**Required work:**
Every line in the material below that includes "sketch" should be copied.

**Data records:**
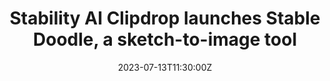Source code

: ---
external: true
url: https://stability.ai/blog/clipdrop-launches-stable-doodle
title: Stability AI Clipdrop launches Stable Doodle, a sketch-to-image tool
description: Stability AI launches Stable Doodle, a sketch-to-image tool that converts a simple drawing into a dynamic image, providing limitless imaging possibilities to a range of professionals and hobbyists.
date: 2023-07-13T11:30:00Z
icon: https://www.google.com/s2/favicons?domain=stability.ai&sz=32
source: Stability AI
---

**Your solution:**
title: Stability AI Clipdrop launches Stable Doodle, a sketch-to-image tool
description: Stability AI launches Stable Doodle, a sketch-to-image tool that converts a simple drawing into a dynamic image, providing limitless imaging possibilities to a range of professionals and hobbyists.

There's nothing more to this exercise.